A great example of what I am getting at here was my email sent to NH Speaker of the House Sherm Packard and NH House Majority Leader Jason Osborne concerning a Right To Know for Belknap County Legislative emails:
—— Original Message ——
From “Skip” <Skip@granitegrok.com>
To “Sherman Packard” <Sherman.Packard@leg.state.nh.us>; “Jason Osborne” <Jason@osborne4nh.com>; Jason.Osborne@leg.state.nh.us
Date 3/18/2023 1:26:38 PM
Subject Right To Know Demand for the Legislative emails of the NH House Representatives from Belknap CountyGood afternoon NH House Speaker Packard and NH House Majority Leader Osborne,
<snip>
Jason’s first listed email is his official email as seen here – a private email address – so I used it. I also used what I thought was the format of the “@leg.state.nh.us”. However, this was the result (emphasis mine):
—— Original Message ——
From MAILER-DAEMON@cloudhost-4403025.us-midwest-2.nxcli.net
To Skip@granitegrok.com
Date 3/18/2023 1:26:41 PM
Subject failure noticeHi. This is the qmail-send program at cloudhost-4403025.us-midwest-2.nxcli.net.
I’m afraid I wasn’t able to deliver your message to the following addresses.

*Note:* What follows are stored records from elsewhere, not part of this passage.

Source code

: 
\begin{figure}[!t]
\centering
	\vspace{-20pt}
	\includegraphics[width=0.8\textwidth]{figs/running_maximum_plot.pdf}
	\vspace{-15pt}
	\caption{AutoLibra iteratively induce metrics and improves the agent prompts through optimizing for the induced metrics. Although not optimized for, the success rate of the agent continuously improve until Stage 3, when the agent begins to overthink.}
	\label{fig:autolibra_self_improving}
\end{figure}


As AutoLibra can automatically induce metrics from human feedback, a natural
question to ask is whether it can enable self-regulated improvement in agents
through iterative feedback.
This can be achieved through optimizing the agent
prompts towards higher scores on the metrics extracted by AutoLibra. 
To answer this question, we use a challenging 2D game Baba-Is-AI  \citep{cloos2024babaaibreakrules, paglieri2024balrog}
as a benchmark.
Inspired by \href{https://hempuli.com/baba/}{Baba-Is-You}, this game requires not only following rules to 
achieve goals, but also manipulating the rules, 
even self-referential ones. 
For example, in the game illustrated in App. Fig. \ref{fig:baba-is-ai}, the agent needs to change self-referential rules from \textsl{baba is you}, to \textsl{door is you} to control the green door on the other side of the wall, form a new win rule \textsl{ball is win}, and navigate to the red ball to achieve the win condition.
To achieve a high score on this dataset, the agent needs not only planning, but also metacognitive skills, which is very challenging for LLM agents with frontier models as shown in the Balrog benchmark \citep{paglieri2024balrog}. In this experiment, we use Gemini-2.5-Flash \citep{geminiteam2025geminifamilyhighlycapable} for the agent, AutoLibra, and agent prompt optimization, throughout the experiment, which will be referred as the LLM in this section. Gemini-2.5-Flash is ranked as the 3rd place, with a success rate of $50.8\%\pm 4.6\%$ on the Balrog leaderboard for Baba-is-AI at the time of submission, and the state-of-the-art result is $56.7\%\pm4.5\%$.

This is a permanent error; I’ve given up. Sorry it didn’t work out.<Jason.Osborne@leg.state.nh.us>:
3.13.178.213 does not like recipient.
Remote host said: 554 5.7.1 <Jason.Osborne@leg.state.nh.us>: Recipient address rejected: Access denied
Giving up on 3.13.178.213.
Now, my message still reached him – an official email to an official within NH Government. Using a private email address. Should that be the case? And yes, perhaps he does have an @leg.state.nh.us account and I got the name wrong. It happens but this still serves as a great example (so let’s assume I DID get it right IF it exists).
So here’s the issue:
What if that Right To Know was meant for Jason’s emails dealing with official business? His email looks like a campaign address and not one that would match up with his official duties within the NH House. Because his official emails are government records, putting in an RTK to get them should be relatively easy; I have done this many times before for various parts of Government here in NH. All those emails are centralized and under the control of NH Government, whether by an NH IT server or outsourced to a private company. With a NH based Governmental domain (e.g., @leg.state.nh.us, jonos@sau73.org, dlafond@gilfordnh.org, or shackett@belknapcounty.gov).
PLEASE know that I’m NOT accusing Jason of anything and I’ve never constructed an RTK for any of his emails. Since I just sent it today (that would be yesterday by the time this goes live) and unexpectedly got a reject on the @leg.state.nh.us email. it serves as a great Object Lesson (his email address, not him personally).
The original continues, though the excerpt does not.